Chapter 12: The Record Is Complete. The Picture Is Wrong.
The wrong answer usually comes from the data, not the model. The agent reasons faithfully over a record that is comprehensive and wrong, and the output is grounded, specific, and traceable to a real source, which is exactly why the human reviewing it signs off. This is the failure the human-in-the-loop was never built to catch, and seeing it requires the supervisory layer to grow a dimension that watches the data, not just the agent.

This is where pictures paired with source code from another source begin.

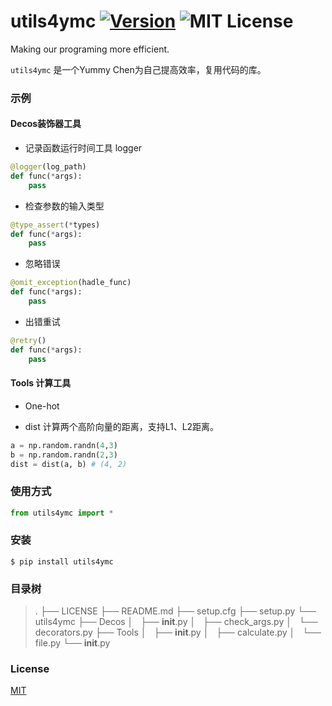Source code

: # utils4ymc [![Version][version-badge]][version-link] ![MIT License][license-badge]


Making our programing more efficient.


`utils4ymc` 是一个Yummy Chen为自己提高效率，复用代码的库。


### 示例

#### Decos装饰器工具
* 记录函数运行时间工具 logger
```python
@logger(log_path)
def func(*args):
    pass
```
* 检查参数的输入类型
```python
@type_assert(*types)
def func(*args):
    pass
```
* 忽略错误
```python
@omit_exception(hadle_func)
def func(*args):
	pass
```
* 出错重试
``` python
@retry()
def func(*args):
    pass
```

#### Tools 计算工具
* One-hot

* dist
计算两个高阶向量的距离，支持L1、L2距离。
``` python
a = np.random.randn(4,3)
b = np.random.randn(2,3)
dist = dist(a, b) # (4, 2)
```

### 使用方式

``` python
from utils4ymc import *
```

### 安装

```
$ pip install utils4ymc
```

### 目录树
> .
> ├── LICENSE
> ├── README.md
> ├── setup.cfg
> ├── setup.py
> └── utils4ymc
>     ├── Decos
>     │   ├── __init__.py
>     │   ├── check_args.py
>     │   └── decorators.py
>     ├── Tools
>     │   ├── __init__.py
>     │   ├── calculate.py
>     │   └── file.py
>     └── __init__.py


### License

[MIT](https://github.com/Interesting6/utils4ymc/blob/master/LICENSE)


[version-badge]:   https://img.shields.io/badge/version-0.1-brightgreen.svg
[version-link]:    https://pypi.org/project/utils4ymc/0.1/
[license-badge]:   https://img.shields.io/github/license/pythonml/douyin_image.svg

A consumer health platform recently assembled my medical record for me. Years of encounters across multiple providers, pulled from connected systems into one view, and it asked me to confirm which items were still relevant. The record was extensive. It was also, in any clinically meaningful sense, wrong. There were conditions listed that had resolved more than a decade ago. There were medications prescribed once for a problem that cleared and never came back. There was an allergy that had been formally evaluated and removed from my chart at one institution, still listed as active everywhere else, because the correction had never traveled. The record was comprehensive and it was dangerously wrong, and those two facts were true at the same time, in the same document, with nothing on the page to tell them apart.
Now imagine an agent reasoning from that record instead of me. It would not invent anything. It would read the allergy that is no longer real, the condition that resolved a decade ago, the medication long discontinued, and it would reason correctly from every one of them, and produce a confident, well-grounded, specifically-cited recommendation that is wrong at the root. This chapter is about that failure, and it is not a healthcare problem. It is the most common way an agentic product fails in production, and it is the one your supervisory layer is least equipped to catch, because the layer you built to catch errors was built to catch a different kind of error.
The model is doing its job; the substrate is wrong
Ask where an agent’s wrong answer actually comes from, and the answer, more often than teams want to admit, is the data, not the reasoning. An agent reasoning over stale pricing approves purchase orders that miss the market. An agent working from a knowledge base of retired policies gives customers guidance the company stopped supporting six months ago. An agent whose entity mappings are broken routes every ticket of a certain type into the wrong workflow, confidently, every time, with nothing wrong at the application layer. In each case the model did exactly what it was built to do. The substrate was wrong, and infrastructure monitoring saw none of it, because infrastructure monitoring is not looking at whether the data is true. It is looking at whether the pipe is flowing.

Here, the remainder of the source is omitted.